It seems to me that weather is the earth’s perpetual quest for balance. Take any of gravity, heat, moisture, and air alone and things would be pretty quiet. Put them together into a rotating salad spinner and they feed off of each other like kids at a birthday party. The earth tries to calm things down, diverting and releasing pressure when she sees the party getting carried away but her pursuit is futile. While there can be patterns on a global scale, any of the party goers can change their minds on a whim by tossing firecrackers into the bunch and sending the party into a frenzy.
Reading weather is a literacy I didn’t pay much attention to at home. In Alberta, we are bothered by weather with icy roads or short summers. We talk about it incessantly but it’s more of a nuisance than a decision breaker. It is never what we want it to be but we can stay home when we need to. There, our “weather parties” tend to come from west to east with a bit of north thrown in. On a boat, weather is everything and ocean weather (actually all weather is ocean weather) is a completely different phenomenon to a prairie girl. I remember kayaking at the west coast of Canada and watching a thunderstorm cell approach from the west. I hunkered down on shore as it roared by with vicious winds, thunder, and lightening and I smugly returned to paddling after it passed. My experience with storms told me it was on its way east. While back in the middle of the bay, I watched in horror as it made a big circle and came back at me again. This time I was not prepared and fought my way back to shore through white caps and horizontal winds.
I am fascinated and awed by the complexity of the balance quest and am at the pre-primer level (teacher term for before first grade) in weather school. Technology today gives me lots of help but weather gurus insist that I still use my closest tools; my eyes, ears, nose, and skin. We watch the clouds as every one tells a story of when and where it is going to storm or whether we are going to have good winds. Subtleties in the colours and movements in the sea also help us catch currents or chase the puffs of wind we need on calm days. I am beginning to recognize slight quivers and ridges in the water that let me know to be patient with our sail choices for the time being. I listen for the wind and find my face is the best sensor to determine its strength and direction. Sitting at the helm, I can feel breezes shift and change speed and am beginning to look at my electronic wind indicator for confirmation rather than giving it all of the power.
The back-to-nature method is important but we are also realistic and rely on many sources for short and long-term information. We would need a PhD in meteorology to claim competence in interpreting the mounds of weather data dumped onto the internet everyday. Thankfully , there are weather gurus who sit in their basements all over the world and feed crazy sailors the latest data that dictates where we go and when. Our meteorologist is Chris Parker (http://www.caribwx.com/ ) who gathers and analyzes all of the information he can find and, as he states in his philosophy, only promises to try to make sure we are not surprised by inclement weather. We get his daily forecasts through the internet and our SSB (single side band) radio. We can also call him using our satellite telephone or radio for a private consult and we do that when we have a longer passage. When Chris says to leave at 10:00 Tuesday, that’s what we do. We also do our own tracking through software such as WindGuru http://www.windguru.cz/int/, Passage Weather http://passageweather.com/ and Clearpoint http://clearpointweather.com. If you are following us on SPOT, you can also track the weather we’re having with any of these websites. Wave direction, swell and frequency (6 second wave intervals are not fun), wind speed and direction, and precipitation are all pieces of the puzzle that help us stay safe and sail well. I laughed when I saw we had signed up for sea ice data on ClearPoint. I’ll know to turn around when we need that one.

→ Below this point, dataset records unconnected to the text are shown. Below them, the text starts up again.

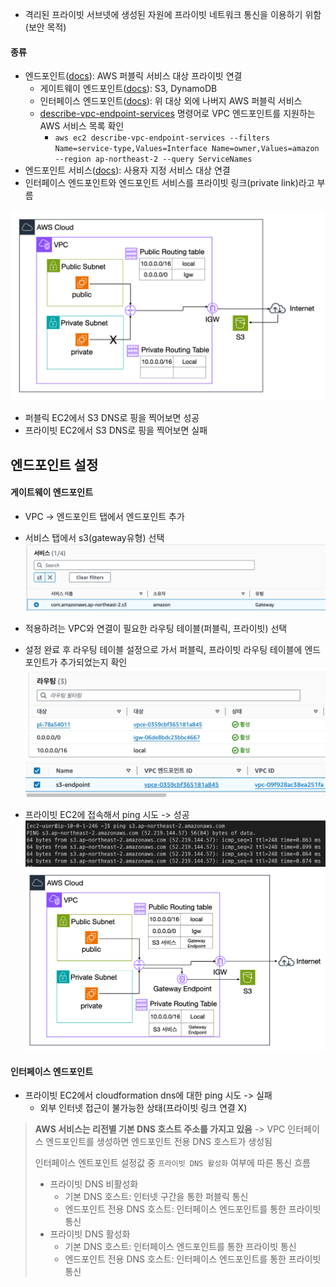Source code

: - 격리된 프라이빗 서브넷에 생성된 자원에 프라이빗 네트워크 통신을 이용하기 위함(보안 목적)
#### 종류
- 엔드포인트([docs](https://docs.aws.amazon.com/ko_kr/vpc/latest/privatelink/aws-services-privatelink-support.html)): AWS 퍼블릭 서비스 대상 프라이빗 연결
	- 게이트웨이 엔드포인트([docs](https://docs.aws.amazon.com/ko_kr/vpc/latest/privatelink/gateway-endpoints.html)): S3, DynamoDB
	- 인터페이스 엔드포인트([docs](https://docs.aws.amazon.com/ko_kr/vpc/latest/privatelink/create-interface-endpoint.html)): 위 대상 외에 나버지 AWS 퍼블릭 서비스
	- [describe-vpc-endpoint-services](https://docs.aws.amazon.com/ko_kr/vpc/latest/privatelink/aws-services-privatelink-support.html#vpce-view-available-services) 명령어로 VPC 엔드포인트를 지원하는 AWS 서비스 목록 확인
		- `aws ec2 describe-vpc-endpoint-services --filters Name=service-type,Values=Interface Name=owner,Values=amazon --region ap-northeast-2 --query ServiceNames`
- 엔드포인트 서비스([docs](https://docs.aws.amazon.com/ko_kr/vpc/latest/privatelink/create-endpoint-service.html)): 사용자 지정 서비스 대상 연결
- 인터페이스 엔드포인트와 엔드포인트 서비스를 프라이빗 링크(private link)라고 부름

![](Users/navill/Documents/Obsidian%20Vault/Pasted%20image%2020240117183725.png)
- 퍼블릭 EC2에서 S3 DNS로 핑을 찍어보면 성공
- 프라이빗 EC2에서 S3 DNS로 핑을 찍어보면 실패

## 엔드포인트 설정

#### 게이트웨이 엔드포인트
- VPC -> 엔드포인트 탭에서 엔드포인트 추가
- 서비스 탭에서 s3(gateway유형) 선택
	![](Users/navill/Documents/Obsidian%20Vault/Pasted%20image%2020240117184430.png)
- 적용하려는 VPC와 연결이 필요한 라우팅 테이블(퍼블릭, 프라이빗) 선택
- 설정 완료 후 라우팅 테이블 설정으로 가서 퍼블릭, 프라이빗 라우팅 테이블에 엔드포인트가 추가되었는지 확인
	![](Users/navill/Documents/Obsidian%20Vault/Pasted%20image%2020240117184623.png)
	![](Users/navill/Documents/Obsidian%20Vault/Pasted%20image%2020240117184706.png)

- 프라이빗 EC2에 접속해서 ping 시도 -> 성공
	![](Users/navill/Documents/Obsidian%20Vault/Pasted%20image%2020240117184851.png)
	![](Users/navill/Documents/Obsidian%20Vault/Pasted%20image%2020240117185508.png)


#### 인터페이스 엔드포인트
- 프라이빗 EC2에서 cloudformation dns에 대한 ping 시도 -> 실패
	- 외부 인터넷 접근이 불가능한 상태(프라이빗 링크 연결 X)

> **AWS 서비스는 리전별 기본 DNS 호스트 주소를 가지고 있음**
> -> VPC 인터페이스 엔드포인트를 생성하면 엔드포인트 전용 DNS 호스트가 생성됨
> 
> 인터페이스 엔트포인트 설정값 중 `프라이빗 DNS 활성화` 여부에 따른 통신 흐름
> - 프라이빗 DNS 비활성화
> 	- 기본 DNS 호스트: 인터넷 구간을 통한 퍼블릭 통신
> 	- 엔드포인트 전용 DNS 호스트: 인터페이스 엔드포인트를 통한 프라이빗 통신
> - 프라이빗 DNS 활성화
> 	- 기본 DNS 호스트: 인터페이스 엔드포인트를 통한 프라이빗 통신
> 	- 엔드포인트 전용 DNS 호스트: 인터페이스 엔드포인트를 통한 프라이빗 통신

What Chris can’t tell us is when a squall is going to hit us. All we get from him is “squally conditions”. The origin of the word squall is Nordic for squeal or cry out, translated to mean, “Oh my god, look at that $%^&^% storm!” This is an apt description for the angst brought on by these sudden, localized storms. For Canadian west coasters, another word for squall is squamish. Weather “squeals” are best tracked by sight and our radar, and we can often see the wall of cumulonimbus clouds miles away. Racers go looking for them like Kansas storm chasers but we aren’t as fond of them. For us, sudden high winds and precipitation make for uncomfortable rides and damage to our sails if we don’t get them reefed in or furled by the time they hit us. They can be short lived but are common in the area we’re sailing in now so we are always on the lookout and ready to squeal on this naughty nautical trickster.
In the Caribbean, we see weather phenomena that are new to us like consistent morning rainbows and moonbows (moon set underneath a full arc).
There is some truth in “Red sky at night, sailor’s delight; red sky in morning, sailor’s warning” (see http://www.loc.gov/rr/scitech/mysteries/weather-sailor.html). The best weather readers are salty old sailors who claim that although they can make reasonable predictions, weather still remains elusive. We heed their humility and leave our electronic arrogance parked at the companionway when Squamish shows up.